TASK DETAILS ->
Copy the data exactly from the line that contains "Insert failed: new" through the line that contains "### Please follow", keeping both end lines and leaving out everything else.

EXERCISE DATA ->
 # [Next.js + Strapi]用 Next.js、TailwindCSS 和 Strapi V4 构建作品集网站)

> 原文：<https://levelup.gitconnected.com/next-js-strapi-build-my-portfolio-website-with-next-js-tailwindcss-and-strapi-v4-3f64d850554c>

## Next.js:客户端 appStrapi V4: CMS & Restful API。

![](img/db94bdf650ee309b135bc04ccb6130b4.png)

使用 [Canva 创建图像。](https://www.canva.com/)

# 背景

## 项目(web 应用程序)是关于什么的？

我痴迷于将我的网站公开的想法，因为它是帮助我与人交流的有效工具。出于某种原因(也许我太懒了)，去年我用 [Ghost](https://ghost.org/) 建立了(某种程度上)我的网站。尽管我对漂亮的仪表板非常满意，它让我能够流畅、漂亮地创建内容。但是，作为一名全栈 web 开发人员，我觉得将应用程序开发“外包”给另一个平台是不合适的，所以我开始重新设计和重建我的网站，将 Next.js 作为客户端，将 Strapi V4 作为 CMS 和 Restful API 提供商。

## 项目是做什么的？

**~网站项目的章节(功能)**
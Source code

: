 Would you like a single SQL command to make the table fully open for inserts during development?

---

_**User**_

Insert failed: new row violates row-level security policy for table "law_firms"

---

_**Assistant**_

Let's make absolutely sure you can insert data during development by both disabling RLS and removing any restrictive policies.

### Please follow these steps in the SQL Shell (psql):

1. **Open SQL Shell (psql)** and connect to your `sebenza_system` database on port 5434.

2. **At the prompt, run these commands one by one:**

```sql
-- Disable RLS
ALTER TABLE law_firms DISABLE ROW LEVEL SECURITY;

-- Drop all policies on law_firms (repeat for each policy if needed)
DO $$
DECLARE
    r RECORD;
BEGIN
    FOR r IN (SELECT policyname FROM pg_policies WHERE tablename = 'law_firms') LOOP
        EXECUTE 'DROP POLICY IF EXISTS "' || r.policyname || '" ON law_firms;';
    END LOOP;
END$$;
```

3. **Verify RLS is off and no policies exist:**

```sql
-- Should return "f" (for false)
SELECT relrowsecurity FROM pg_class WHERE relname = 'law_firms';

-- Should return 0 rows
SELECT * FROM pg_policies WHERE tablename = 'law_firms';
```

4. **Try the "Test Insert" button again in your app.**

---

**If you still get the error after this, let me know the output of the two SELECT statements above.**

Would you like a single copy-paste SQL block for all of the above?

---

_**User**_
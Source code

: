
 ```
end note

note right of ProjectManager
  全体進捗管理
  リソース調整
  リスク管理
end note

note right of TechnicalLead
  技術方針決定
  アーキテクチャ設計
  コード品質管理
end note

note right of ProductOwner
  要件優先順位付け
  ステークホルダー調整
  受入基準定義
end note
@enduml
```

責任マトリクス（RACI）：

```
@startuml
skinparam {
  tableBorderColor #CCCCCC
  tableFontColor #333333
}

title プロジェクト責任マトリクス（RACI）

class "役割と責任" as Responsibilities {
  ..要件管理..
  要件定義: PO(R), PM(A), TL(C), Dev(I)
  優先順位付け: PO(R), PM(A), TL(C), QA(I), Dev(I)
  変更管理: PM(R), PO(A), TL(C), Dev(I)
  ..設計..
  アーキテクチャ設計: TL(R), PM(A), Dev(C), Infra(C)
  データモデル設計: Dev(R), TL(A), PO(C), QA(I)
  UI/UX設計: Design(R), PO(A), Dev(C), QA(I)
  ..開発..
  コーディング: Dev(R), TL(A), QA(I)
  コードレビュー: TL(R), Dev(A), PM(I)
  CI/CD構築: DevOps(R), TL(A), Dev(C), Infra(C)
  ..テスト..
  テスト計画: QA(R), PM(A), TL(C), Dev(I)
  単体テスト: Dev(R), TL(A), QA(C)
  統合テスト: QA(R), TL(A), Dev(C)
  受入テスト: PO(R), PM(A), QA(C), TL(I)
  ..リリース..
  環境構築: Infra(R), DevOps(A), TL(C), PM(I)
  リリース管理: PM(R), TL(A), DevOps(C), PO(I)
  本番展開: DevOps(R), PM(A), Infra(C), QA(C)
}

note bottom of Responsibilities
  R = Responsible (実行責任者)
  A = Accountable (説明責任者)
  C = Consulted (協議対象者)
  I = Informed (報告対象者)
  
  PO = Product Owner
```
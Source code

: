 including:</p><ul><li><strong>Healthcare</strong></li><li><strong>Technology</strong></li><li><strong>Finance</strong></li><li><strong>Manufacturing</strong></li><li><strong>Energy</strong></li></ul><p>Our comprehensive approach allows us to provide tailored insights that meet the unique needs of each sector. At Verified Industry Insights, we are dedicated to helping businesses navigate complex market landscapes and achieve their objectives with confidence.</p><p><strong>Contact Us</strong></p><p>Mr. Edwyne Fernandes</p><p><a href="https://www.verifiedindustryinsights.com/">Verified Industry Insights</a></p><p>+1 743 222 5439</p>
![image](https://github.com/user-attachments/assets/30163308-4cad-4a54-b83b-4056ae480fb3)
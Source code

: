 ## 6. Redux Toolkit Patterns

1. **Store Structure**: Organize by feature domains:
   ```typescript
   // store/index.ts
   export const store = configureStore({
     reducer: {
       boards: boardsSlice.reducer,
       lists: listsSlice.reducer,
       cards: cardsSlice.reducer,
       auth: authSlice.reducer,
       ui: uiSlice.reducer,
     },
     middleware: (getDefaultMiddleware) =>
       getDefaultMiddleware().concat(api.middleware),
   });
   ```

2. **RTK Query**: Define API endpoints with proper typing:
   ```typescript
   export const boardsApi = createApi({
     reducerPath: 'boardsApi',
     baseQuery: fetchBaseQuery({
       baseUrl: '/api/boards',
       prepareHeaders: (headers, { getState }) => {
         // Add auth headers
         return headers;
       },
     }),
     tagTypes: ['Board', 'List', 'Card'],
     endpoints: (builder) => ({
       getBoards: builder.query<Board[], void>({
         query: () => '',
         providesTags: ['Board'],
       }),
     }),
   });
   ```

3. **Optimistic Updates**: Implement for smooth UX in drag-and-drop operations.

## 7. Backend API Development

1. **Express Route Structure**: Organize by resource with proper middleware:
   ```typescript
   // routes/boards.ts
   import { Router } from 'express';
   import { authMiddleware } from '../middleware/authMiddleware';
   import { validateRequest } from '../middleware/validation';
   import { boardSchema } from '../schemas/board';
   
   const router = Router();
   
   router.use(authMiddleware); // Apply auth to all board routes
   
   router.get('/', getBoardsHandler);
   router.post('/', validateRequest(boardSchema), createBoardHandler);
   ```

RESPONSE FOR THIS EXERCISE ->
Insert failed: new row violates row-level security policy for table "law_firms"

---

_**Assistant**_

Let's make absolutely sure you can insert data during development by both disabling RLS and removing any restrictive policies.

### Please follow these steps in the SQL Shell (psql):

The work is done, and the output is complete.